The Bukidnon people belong the original proto-Philippine stock. Although the Bukidnon groups are scattered, tradition reveals that they were once a homogeneous group. The Bukidnon groups' major means of subsistence are food gathering and swidden agriculture. The women are skilled in making applique and embroidering garments.
The different cultural communities found in the Province of Bukidnon are Manobo groups: the Bukidnon, Higaonon, Matigsalug. Talaandilig, Tigwahanon and Umayamnon. The Arumanen are another sub-group.
The Arumanen-Manobo are found in the Province of North Cotabato. They belong to the original proto-Philippine stock. Their major means of subsistence are food gathering and swidden agriculture. Both the men and women take part in the burden of work. The head of the Arumanen manobo group is the timuay or datu who calls the people to meetings.
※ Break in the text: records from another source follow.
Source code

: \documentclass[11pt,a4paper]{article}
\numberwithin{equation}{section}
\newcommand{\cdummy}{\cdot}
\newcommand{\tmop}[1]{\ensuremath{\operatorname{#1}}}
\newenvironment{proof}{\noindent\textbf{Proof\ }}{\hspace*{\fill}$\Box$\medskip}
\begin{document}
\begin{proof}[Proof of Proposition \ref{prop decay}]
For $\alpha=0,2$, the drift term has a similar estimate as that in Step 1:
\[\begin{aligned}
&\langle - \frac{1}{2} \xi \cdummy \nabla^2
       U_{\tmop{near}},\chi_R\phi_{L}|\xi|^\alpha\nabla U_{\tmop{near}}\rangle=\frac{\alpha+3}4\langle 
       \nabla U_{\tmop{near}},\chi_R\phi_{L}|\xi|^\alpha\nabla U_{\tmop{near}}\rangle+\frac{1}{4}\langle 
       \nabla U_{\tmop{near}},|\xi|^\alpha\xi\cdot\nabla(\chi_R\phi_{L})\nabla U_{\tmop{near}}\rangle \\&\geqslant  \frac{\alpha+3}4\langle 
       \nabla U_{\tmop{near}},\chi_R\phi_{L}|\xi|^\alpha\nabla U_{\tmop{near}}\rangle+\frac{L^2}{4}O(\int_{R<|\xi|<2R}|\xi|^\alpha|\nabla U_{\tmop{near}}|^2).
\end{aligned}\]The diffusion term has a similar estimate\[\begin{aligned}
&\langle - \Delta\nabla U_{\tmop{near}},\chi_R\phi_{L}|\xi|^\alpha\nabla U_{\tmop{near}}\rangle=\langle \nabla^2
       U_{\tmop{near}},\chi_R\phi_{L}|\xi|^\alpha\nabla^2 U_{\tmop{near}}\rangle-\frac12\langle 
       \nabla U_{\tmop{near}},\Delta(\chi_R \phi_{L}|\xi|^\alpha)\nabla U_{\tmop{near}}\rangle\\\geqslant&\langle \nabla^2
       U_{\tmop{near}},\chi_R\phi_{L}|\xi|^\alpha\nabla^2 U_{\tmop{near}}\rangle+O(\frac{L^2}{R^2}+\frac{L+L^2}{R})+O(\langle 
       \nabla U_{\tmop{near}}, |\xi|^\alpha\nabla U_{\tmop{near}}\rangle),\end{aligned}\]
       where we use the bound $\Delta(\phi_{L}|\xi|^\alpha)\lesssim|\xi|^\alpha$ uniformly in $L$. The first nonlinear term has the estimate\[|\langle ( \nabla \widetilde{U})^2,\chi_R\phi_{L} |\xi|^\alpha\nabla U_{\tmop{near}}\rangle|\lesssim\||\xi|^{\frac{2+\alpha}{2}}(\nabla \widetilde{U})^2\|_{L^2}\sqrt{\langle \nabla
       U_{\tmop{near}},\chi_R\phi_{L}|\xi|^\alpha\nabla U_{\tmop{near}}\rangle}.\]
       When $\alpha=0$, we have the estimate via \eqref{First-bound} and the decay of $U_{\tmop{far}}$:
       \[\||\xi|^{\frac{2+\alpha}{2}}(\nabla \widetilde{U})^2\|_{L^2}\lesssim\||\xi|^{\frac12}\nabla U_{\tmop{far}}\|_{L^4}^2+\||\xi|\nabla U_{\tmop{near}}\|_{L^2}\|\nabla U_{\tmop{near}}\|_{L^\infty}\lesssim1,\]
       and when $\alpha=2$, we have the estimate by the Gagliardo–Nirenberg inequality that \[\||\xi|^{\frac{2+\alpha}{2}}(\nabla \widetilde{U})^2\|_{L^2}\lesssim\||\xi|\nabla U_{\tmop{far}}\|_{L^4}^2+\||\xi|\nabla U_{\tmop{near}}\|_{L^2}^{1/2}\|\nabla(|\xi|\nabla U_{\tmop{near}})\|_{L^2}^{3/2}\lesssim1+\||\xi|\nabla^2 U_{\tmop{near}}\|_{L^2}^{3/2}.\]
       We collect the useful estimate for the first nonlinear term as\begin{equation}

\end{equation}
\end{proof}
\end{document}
The traditional Arumanen social structure consisted of five classes, namely: the timuay (governance group), the walian or "shaman" (spiritual leaders), the warrior, the commoner and the slave. At present, the Arumanen still adhere to certain rituals. The Samaya-an Festival is celebrated annually on the last week of December as a thanks giving to the gods and deities and to seek for a sign of what blessings and misfortunes the coming year will bring to the community.
The Bukidnon speak the Binukid dialect. They have light brown complexion, straight black hair, have an average height of about five feet and their nose bridge is not flat.
Courtship and marriage among the Bukidnon are brought about by parental arrangements made since the children were eleven years old, Men practice polygamy but the women are expected to be monogamous. Marriage is done by exchanging betel with moulded rice.
Bukidnon art is the best expressed in their dances, poetry and music, mat weaving and basketry. The Bukidnon musical instruments consist of bamboo flutes, bamboo Jew's harp, one-stringed violin, and the boat shaped guitar.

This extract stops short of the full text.